I know, I'm a nutter. This is not news to any of us.

Of course, no one is forcing me to write in sequence. But it seems like a good idea to master it (and writing in sequence is an easier thing to master than writing to an outline, for me), and this current novel kind of seems to want to be written in order anyway, so I guess I’m just bitching at nothing and no one. Standard writer moaning at work fare. Move along. Nothing to see here.

Sometimes, you gotta push yourself past your own point of no return in order to get going.

Jul 102006
 

iTunes cannot satisfy me today: no matter what song it offers up, it's not what I want. 7500 songs and nothing I want to listen to — I am the the mp3 equivalent of a rich girl throwing a hissyfit in her palatial wardrobe. To solve my problem I have ordered a copy of Joseph and the Amazing Technicolour Dreamcoat, since I discovered it the other day on casette tape and, lo, whatever you have only on casette tape when you no longer have a tape player must be what you want to listen to.

Yes, I am irreverent today. This writer-(who-should-be-)at-work moment brought to you by procrastination, and a wandering attention span.

I may even have real content later.

I wouldn't bank on it, though.

Jul 072006
 

One day I will understand why Akismet, when it tells me it's added however many more spam comments to its queue since I logged in yesterday, only feels the urge to display one or two of them for my edification. It's not that I doubt Akismet, precisely, but I do doubt its counting abilities. Or at least its judgement on suitable sample sizes.

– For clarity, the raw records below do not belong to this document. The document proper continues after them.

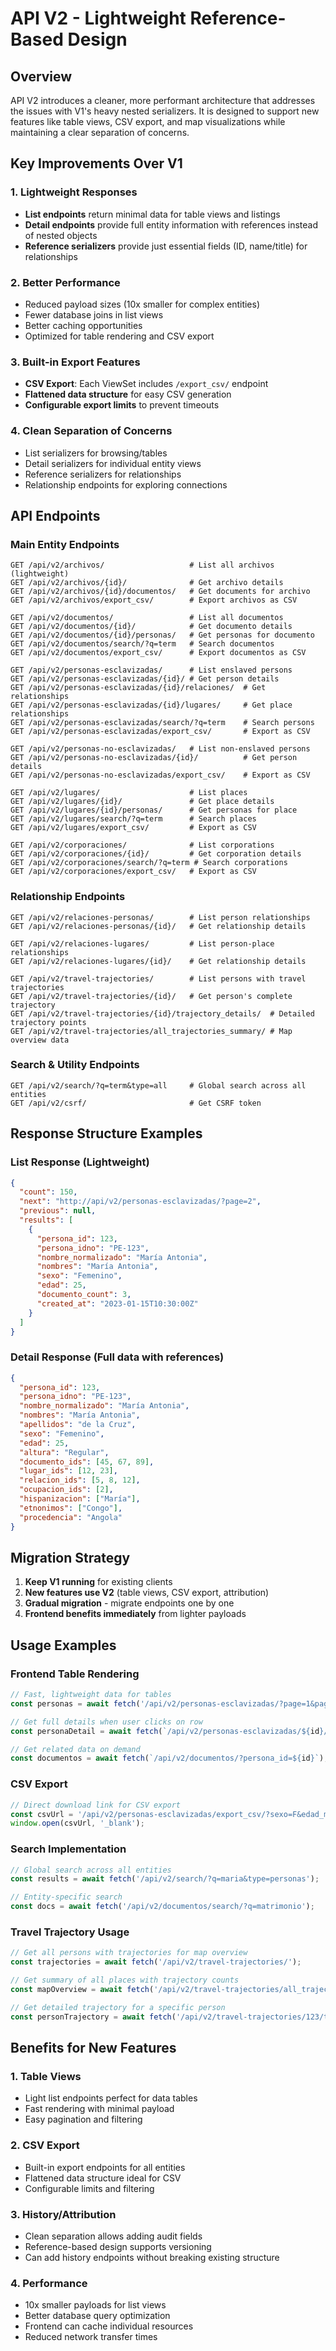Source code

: # API V2 - Lightweight Reference-Based Design

## Overview
API V2 introduces a cleaner, more performant architecture that addresses the issues with V1's heavy nested serializers. It is designed to support new features like table views, CSV export, and map visualizations while maintaining a clear separation of concerns.

## Key Improvements Over V1

### 1. **Lightweight Responses**
- **List endpoints** return minimal data for table views and listings
- **Detail endpoints** provide full entity information with references instead of nested objects
- **Reference serializers** provide just essential fields (ID, name/title) for relationships

### 2. **Better Performance**
- Reduced payload sizes (10x smaller for complex entities)
- Fewer database joins in list views
- Better caching opportunities
- Optimized for table rendering and CSV export

### 3. **Built-in Export Features**
- **CSV Export**: Each ViewSet includes `/export_csv/` endpoint
- **Flattened data structure** for easy CSV generation
- **Configurable export limits** to prevent timeouts

### 4. **Clean Separation of Concerns**
- List serializers for browsing/tables
- Detail serializers for individual entity views
- Reference serializers for relationships
- Relationship endpoints for exploring connections

## API Endpoints

### Main Entity Endpoints
```
GET /api/v2/archivos/                   # List all archivos (lightweight)
GET /api/v2/archivos/{id}/              # Get archivo details
GET /api/v2/archivos/{id}/documentos/   # Get documents for archivo
GET /api/v2/archivos/export_csv/        # Export archivos as CSV

GET /api/v2/documentos/                 # List all documentos
GET /api/v2/documentos/{id}/            # Get documento details  
GET /api/v2/documentos/{id}/personas/   # Get personas for documento
GET /api/v2/documentos/search/?q=term   # Search documentos
GET /api/v2/documentos/export_csv/      # Export documentos as CSV

GET /api/v2/personas-esclavizadas/      # List enslaved persons
GET /api/v2/personas-esclavizadas/{id}/ # Get person details
GET /api/v2/personas-esclavizadas/{id}/relaciones/  # Get relationships
GET /api/v2/personas-esclavizadas/{id}/lugares/     # Get place relationships
GET /api/v2/personas-esclavizadas/search/?q=term    # Search persons
GET /api/v2/personas-esclavizadas/export_csv/       # Export as CSV

GET /api/v2/personas-no-esclavizadas/   # List non-enslaved persons
GET /api/v2/personas-no-esclavizadas/{id}/          # Get person details
GET /api/v2/personas-no-esclavizadas/export_csv/    # Export as CSV

GET /api/v2/lugares/                    # List places
GET /api/v2/lugares/{id}/               # Get place details
GET /api/v2/lugares/{id}/personas/      # Get personas for place
GET /api/v2/lugares/search/?q=term      # Search places
GET /api/v2/lugares/export_csv/         # Export as CSV

GET /api/v2/corporaciones/              # List corporations
GET /api/v2/corporaciones/{id}/         # Get corporation details
GET /api/v2/corporaciones/search/?q=term # Search corporations
GET /api/v2/corporaciones/export_csv/   # Export as CSV
```

### Relationship Endpoints
```
GET /api/v2/relaciones-personas/        # List person relationships
GET /api/v2/relaciones-personas/{id}/   # Get relationship details

GET /api/v2/relaciones-lugares/         # List person-place relationships  
GET /api/v2/relaciones-lugares/{id}/    # Get relationship details

GET /api/v2/travel-trajectories/        # List persons with travel trajectories
GET /api/v2/travel-trajectories/{id}/   # Get person's complete trajectory
GET /api/v2/travel-trajectories/{id}/trajectory_details/  # Detailed trajectory points
GET /api/v2/travel-trajectories/all_trajectories_summary/ # Map overview data
```

### Search & Utility Endpoints
```
GET /api/v2/search/?q=term&type=all     # Global search across all entities
GET /api/v2/csrf/                       # Get CSRF token
```

## Response Structure Examples

### List Response (Lightweight)
```json
{
  "count": 150,
  "next": "http://api/v2/personas-esclavizadas/?page=2",
  "previous": null,
  "results": [
    {
      "persona_id": 123,
      "persona_idno": "PE-123",
      "nombre_normalizado": "María Antonia",
      "nombres": "María Antonia",
      "sexo": "Femenino",
      "edad": 25,
      "documento_count": 3,
      "created_at": "2023-01-15T10:30:00Z"
    }
  ]
}
```

### Detail Response (Full data with references)
```json
{
  "persona_id": 123,
  "persona_idno": "PE-123",
  "nombre_normalizado": "María Antonia",
  "nombres": "María Antonia",
  "apellidos": "de la Cruz",
  "sexo": "Femenino",
  "edad": 25,
  "altura": "Regular",
  "documento_ids": [45, 67, 89],
  "lugar_ids": [12, 23],
  "relacion_ids": [5, 8, 12],
  "ocupacion_ids": [2],
  "hispanizacion": ["María"],
  "etnonimos": ["Congo"],
  "procedencia": "Angola"
}
```

## Migration Strategy

1. **Keep V1 running** for existing clients
2. **New features use V2** (table views, CSV export, attribution)
3. **Gradual migration** - migrate endpoints one by one
4. **Frontend benefits immediately** from lighter payloads

## Usage Examples

### Frontend Table Rendering
```javascript
// Fast, lightweight data for tables
const personas = await fetch('/api/v2/personas-esclavizadas/?page=1&page_size=50');

// Get full details when user clicks on row
const personaDetail = await fetch(`/api/v2/personas-esclavizadas/${id}/`);

// Get related data on demand
const documentos = await fetch(`/api/v2/documentos/?persona_id=${id}`);
```

### CSV Export
```javascript
// Direct download link for CSV export
const csvUrl = '/api/v2/personas-esclavizadas/export_csv/?sexo=F&edad_min=18';
window.open(csvUrl, '_blank');
```

### Search Implementation
```javascript
// Global search across all entities
const results = await fetch('/api/v2/search/?q=maria&type=personas');

// Entity-specific search
const docs = await fetch('/api/v2/documentos/search/?q=matrimonio');
```

### Travel Trajectory Usage
```javascript
// Get all persons with trajectories for map overview
const trajectories = await fetch('/api/v2/travel-trajectories/');

// Get summary of all places with trajectory counts
const mapOverview = await fetch('/api/v2/travel-trajectories/all_trajectories_summary/');

// Get detailed trajectory for a specific person
const personTrajectory = await fetch('/api/v2/travel-trajectories/123/trajectory_details/');
```

## Benefits for New Features

### 1. **Table Views**
- Light list endpoints perfect for data tables
- Fast rendering with minimal payload
- Easy pagination and filtering

### 2. **CSV Export**
- Built-in export endpoints for all entities
- Flattened data structure ideal for CSV
- Configurable limits and filtering

### 3. **History/Attribution**
- Clean separation allows adding audit fields
- Reference-based design supports versioning
- Can add history endpoints without breaking existing structure

### 4. **Performance**
- 10x smaller payloads for list views
- Better database query optimization
- Frontend can cache individual resources
- Reduced network transfer times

Yesterday I managed, by dint of attempting to create a new ftp account and misunderstanding precisely how to do that, to login to my website with an incorrect username and password enough times for my webhost to block me. Yes, I locked myself out of my own website. Go team me. I'd say it gave me more time to work on writing and other significant things, but actually I spent so long trying to figure out why my site was "down" that I got less than usual done. And also, what with my computer deciding to virus scan promptly at 5pm (according to the "Scan on Mondays and Thursdays at 5pm" schedule I'd set in March, but which the computer has ignored up until yesterday), and then deciding it needed all available resources to scan for the next three hours… Well, you get the picture.

For now, it's back to wrangling with that short story. There may or may not be casualties.